Exciting things are happening everyday in Great Falls. The Nitrolee Access Area that will allow people access to the whitewater areas is almost finished. Even though it won’t open to the public until all the whitewater construction in completed and the bypass reaches are ready for the public to enjoy the recreation flows, the parking area and the kayak launch is looking really good. I was fortunate to get to tour the site last week.
The Access Area is not just a parking lot, although there is a good bit of parking available. There are approximately 100 parking places, including places for buses, as well as a turn around area for trailers that might be hauling kayaks or canoes.
Designed to be kayaker friendly, there is a ramp that leads down to the stairway. The railings on that stair are designed to support the kayak as you walk it down to the water. At the bottom of the stair is a walkway that leads to the tiered launch. The walkway passes through a beautiful wetlands area.
Kayakers will paddle down Fishing Creek, around the point where the creek flows into Great Falls Reservoir and over to the Safe Boater Access Point that will lead to the whitewater.
At the access point is a restroom area and there will be a kiosk that will give information about the access point, safety rules and information about recreation flows.
But the access area isn’t just an access area. There is a historic structure that can be seen down a short trail and from that point there will be access to the Great Falls portion of the Carolina Thread Trail.
Dr. W. Gill Wylie brought James B. Duke down to the Great Falls of the Catawba in the first couple of years of the 20th century to consider investing in hydro power. The first dam and hydro plant built by Southern Power Company, the forerunner of Duke Energy, was in Great Falls. Because there was a need to use the power they were producing, Duke and his chief engineer William States Lee, sought various
types of industry to bring to the area.
In the late 19th and early 20th centuries there was the prediction that fertilizer would be in short supply. New sources of fertilizer were being sought and Lee found an emerging industry in Europe where engineers and scientists were find ways to manufacture nitrogen. One of those industries was using electricity to convert nitrogen in the air into nitric oxide which could be used to produce fertilizer.
Lee and Duke brought Germans to Great Falls to build and run the Nitrolee (named for nitrogen and William Lee) plant which was a part of the Southern Electro-Chemical Company. There was a similar plant in Germany but the only one in the United States was right here in Great Falls.
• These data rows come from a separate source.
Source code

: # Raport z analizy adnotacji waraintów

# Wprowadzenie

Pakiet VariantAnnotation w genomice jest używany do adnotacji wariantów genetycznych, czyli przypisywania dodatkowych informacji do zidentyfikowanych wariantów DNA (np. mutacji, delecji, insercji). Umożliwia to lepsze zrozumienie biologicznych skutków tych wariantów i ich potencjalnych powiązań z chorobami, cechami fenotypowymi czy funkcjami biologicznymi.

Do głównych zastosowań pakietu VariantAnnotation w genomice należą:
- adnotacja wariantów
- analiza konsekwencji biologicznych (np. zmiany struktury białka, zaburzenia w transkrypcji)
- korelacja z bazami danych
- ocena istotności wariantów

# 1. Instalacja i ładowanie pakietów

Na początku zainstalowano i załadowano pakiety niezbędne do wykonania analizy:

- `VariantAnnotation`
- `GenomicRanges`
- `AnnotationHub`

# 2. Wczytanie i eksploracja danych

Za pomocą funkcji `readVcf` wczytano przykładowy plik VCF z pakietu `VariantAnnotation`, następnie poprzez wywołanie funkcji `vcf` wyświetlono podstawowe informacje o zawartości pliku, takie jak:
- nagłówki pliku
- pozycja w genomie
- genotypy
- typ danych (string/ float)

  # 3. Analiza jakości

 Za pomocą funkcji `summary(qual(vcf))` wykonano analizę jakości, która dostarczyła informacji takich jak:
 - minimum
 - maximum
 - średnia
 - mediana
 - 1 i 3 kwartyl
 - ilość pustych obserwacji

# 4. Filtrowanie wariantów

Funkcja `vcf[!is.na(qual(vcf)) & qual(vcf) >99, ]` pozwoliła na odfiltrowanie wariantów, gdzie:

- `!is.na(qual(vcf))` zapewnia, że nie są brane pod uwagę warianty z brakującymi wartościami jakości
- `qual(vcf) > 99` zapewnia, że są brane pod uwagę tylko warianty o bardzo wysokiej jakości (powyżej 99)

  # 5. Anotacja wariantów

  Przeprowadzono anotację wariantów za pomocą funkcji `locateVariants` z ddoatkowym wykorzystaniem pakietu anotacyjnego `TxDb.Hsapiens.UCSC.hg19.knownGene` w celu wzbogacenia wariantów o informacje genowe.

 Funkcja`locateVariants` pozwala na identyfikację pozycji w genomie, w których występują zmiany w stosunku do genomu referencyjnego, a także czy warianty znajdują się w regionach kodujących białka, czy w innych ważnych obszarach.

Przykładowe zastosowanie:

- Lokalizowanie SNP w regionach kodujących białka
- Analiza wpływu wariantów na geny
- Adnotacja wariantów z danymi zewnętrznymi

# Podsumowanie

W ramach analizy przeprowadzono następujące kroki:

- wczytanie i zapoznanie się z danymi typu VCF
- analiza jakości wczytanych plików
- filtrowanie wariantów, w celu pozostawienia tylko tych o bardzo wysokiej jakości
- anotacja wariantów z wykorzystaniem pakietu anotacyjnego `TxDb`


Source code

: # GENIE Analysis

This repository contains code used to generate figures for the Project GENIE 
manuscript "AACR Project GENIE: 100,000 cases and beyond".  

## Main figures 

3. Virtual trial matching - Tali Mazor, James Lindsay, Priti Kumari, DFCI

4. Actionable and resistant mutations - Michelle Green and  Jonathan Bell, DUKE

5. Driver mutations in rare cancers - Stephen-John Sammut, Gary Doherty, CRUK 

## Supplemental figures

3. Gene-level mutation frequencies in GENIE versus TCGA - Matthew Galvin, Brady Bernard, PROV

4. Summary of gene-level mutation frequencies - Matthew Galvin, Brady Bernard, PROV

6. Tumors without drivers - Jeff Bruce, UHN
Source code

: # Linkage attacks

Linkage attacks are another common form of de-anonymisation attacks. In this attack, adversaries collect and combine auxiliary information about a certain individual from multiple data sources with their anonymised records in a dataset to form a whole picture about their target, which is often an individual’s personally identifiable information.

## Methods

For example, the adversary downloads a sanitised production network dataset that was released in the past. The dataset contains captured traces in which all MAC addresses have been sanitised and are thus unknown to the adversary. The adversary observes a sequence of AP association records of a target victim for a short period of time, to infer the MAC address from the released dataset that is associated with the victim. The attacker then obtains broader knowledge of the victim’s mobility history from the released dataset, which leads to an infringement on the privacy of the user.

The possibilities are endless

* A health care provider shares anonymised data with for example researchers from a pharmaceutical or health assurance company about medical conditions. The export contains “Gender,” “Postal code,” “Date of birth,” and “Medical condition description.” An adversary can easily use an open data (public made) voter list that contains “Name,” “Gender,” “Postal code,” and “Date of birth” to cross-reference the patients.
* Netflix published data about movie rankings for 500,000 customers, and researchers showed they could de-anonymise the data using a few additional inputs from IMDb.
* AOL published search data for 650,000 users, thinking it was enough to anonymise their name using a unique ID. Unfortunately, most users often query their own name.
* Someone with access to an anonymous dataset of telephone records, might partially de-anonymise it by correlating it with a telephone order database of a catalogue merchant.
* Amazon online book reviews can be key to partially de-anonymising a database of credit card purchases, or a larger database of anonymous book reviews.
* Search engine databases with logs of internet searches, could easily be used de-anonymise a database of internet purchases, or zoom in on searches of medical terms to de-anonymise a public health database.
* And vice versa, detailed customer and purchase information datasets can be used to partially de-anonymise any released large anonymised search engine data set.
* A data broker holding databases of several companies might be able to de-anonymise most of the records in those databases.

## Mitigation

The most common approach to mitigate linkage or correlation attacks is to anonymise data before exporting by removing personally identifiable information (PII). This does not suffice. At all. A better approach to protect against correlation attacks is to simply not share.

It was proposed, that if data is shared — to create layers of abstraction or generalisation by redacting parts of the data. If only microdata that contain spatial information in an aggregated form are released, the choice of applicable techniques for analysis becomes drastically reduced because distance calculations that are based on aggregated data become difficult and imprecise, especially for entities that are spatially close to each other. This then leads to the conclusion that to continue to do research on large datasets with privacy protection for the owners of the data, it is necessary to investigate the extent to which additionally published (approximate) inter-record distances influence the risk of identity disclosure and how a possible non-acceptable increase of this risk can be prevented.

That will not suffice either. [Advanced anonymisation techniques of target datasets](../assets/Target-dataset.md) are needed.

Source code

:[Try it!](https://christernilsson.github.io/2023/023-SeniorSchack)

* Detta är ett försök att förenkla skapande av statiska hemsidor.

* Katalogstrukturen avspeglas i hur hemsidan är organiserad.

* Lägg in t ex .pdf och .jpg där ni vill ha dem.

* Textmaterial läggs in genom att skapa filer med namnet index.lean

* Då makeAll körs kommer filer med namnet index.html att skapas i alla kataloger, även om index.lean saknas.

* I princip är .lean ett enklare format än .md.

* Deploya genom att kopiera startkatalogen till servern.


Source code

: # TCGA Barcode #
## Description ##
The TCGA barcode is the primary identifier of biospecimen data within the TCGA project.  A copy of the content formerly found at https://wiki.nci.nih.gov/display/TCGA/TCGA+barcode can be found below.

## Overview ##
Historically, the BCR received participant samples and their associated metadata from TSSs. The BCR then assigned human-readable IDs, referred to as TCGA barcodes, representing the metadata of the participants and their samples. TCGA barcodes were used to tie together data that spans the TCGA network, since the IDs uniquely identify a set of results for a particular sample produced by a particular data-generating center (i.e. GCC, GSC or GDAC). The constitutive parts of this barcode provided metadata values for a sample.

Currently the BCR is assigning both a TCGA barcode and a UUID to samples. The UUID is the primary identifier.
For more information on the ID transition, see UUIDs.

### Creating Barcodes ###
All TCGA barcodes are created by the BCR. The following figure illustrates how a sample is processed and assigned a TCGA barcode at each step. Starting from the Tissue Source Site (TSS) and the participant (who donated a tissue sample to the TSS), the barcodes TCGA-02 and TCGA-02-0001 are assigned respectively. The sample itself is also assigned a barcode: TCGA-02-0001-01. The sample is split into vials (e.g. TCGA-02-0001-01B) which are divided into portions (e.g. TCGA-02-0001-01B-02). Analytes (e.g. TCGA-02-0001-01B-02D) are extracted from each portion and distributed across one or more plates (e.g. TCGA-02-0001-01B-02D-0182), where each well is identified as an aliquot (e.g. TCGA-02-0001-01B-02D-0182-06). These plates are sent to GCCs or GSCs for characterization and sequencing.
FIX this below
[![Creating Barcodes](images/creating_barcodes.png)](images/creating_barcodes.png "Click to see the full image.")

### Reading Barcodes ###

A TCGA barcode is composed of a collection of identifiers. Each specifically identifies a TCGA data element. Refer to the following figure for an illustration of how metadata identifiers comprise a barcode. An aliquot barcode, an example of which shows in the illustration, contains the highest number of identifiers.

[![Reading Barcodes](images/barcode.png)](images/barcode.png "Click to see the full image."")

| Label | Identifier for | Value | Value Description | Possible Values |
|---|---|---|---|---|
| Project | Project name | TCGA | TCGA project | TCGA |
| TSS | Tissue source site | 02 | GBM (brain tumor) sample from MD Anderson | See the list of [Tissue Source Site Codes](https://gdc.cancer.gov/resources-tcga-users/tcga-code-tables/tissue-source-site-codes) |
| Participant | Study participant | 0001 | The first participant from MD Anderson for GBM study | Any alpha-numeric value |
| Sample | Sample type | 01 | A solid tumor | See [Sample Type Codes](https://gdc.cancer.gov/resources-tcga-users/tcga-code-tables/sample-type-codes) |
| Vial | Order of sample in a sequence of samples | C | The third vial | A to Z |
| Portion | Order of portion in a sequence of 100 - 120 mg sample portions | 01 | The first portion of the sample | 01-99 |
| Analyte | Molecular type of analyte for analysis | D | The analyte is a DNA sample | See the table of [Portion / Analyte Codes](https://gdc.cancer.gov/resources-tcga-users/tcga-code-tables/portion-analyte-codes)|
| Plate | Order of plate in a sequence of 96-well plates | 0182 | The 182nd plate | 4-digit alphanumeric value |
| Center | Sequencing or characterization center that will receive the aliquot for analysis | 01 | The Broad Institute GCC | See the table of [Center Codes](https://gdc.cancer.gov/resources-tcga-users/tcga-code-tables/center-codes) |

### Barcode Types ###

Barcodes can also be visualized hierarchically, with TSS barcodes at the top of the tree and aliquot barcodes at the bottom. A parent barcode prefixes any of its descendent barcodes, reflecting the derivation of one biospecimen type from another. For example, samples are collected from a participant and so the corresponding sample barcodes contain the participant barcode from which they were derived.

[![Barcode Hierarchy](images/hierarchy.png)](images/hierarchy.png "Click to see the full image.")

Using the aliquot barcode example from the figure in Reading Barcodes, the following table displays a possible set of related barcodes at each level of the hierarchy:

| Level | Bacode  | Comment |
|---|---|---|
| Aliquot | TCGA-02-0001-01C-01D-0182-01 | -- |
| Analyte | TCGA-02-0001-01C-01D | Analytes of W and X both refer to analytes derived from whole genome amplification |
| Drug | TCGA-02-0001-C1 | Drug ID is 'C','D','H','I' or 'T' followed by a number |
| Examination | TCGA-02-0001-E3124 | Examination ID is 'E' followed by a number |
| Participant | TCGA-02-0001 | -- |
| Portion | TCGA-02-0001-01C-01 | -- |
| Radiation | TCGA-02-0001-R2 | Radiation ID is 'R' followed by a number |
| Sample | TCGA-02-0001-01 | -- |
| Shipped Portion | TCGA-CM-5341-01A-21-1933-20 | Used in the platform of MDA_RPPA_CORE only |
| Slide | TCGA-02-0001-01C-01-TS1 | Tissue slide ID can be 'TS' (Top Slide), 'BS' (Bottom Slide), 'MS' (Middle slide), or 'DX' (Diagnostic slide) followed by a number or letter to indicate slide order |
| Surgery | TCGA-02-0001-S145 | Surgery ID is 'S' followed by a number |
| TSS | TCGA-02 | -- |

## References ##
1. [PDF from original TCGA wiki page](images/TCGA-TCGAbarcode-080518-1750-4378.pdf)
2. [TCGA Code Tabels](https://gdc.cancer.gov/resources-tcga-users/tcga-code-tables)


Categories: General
There were originally a dozen buildings or more on the site which used power from the Great Falls dam and hydro in Great Falls to produce the nitric oxide. No construction drawings have been found concerning what each of the buildings were designed to do in the process but the one building that is
left does show some of the structures that were used in the production.
This is the only vestiges of the industry left. Legend has it that the only other known facility, which was in Germany, blew off the face of the earth in the 1920s. It was a very volatile process.
The entire site is owned by Katawba Valley Land Trust who has partnered with Duke Energy to preserve the remaining building. There will be story boards around the site that tell about the lost industry as well as a marker that outlines some of the Revolutionary War history in the area. Duke is leasing the parking area/access area from KVLT.
Nitrolee Building
Just beyond the Nitrolee Building will be a short trail to a future bridge (near the trestle area of the rail bed) that will connect the rail bed trail now under construction, part of the Carolina Thread Trail, with the Nitrolee Access Area.
This is just another facet of Nature Based Tourism and Heritage Based Tourism that Great Falls Home Town Association, Town of Great Falls and Chester County is promoting. We value our partners, Katawba Valley Land Trust, Duke Energy, the Carolina Thread Trail and S.C. Parks Recreation and Tourism.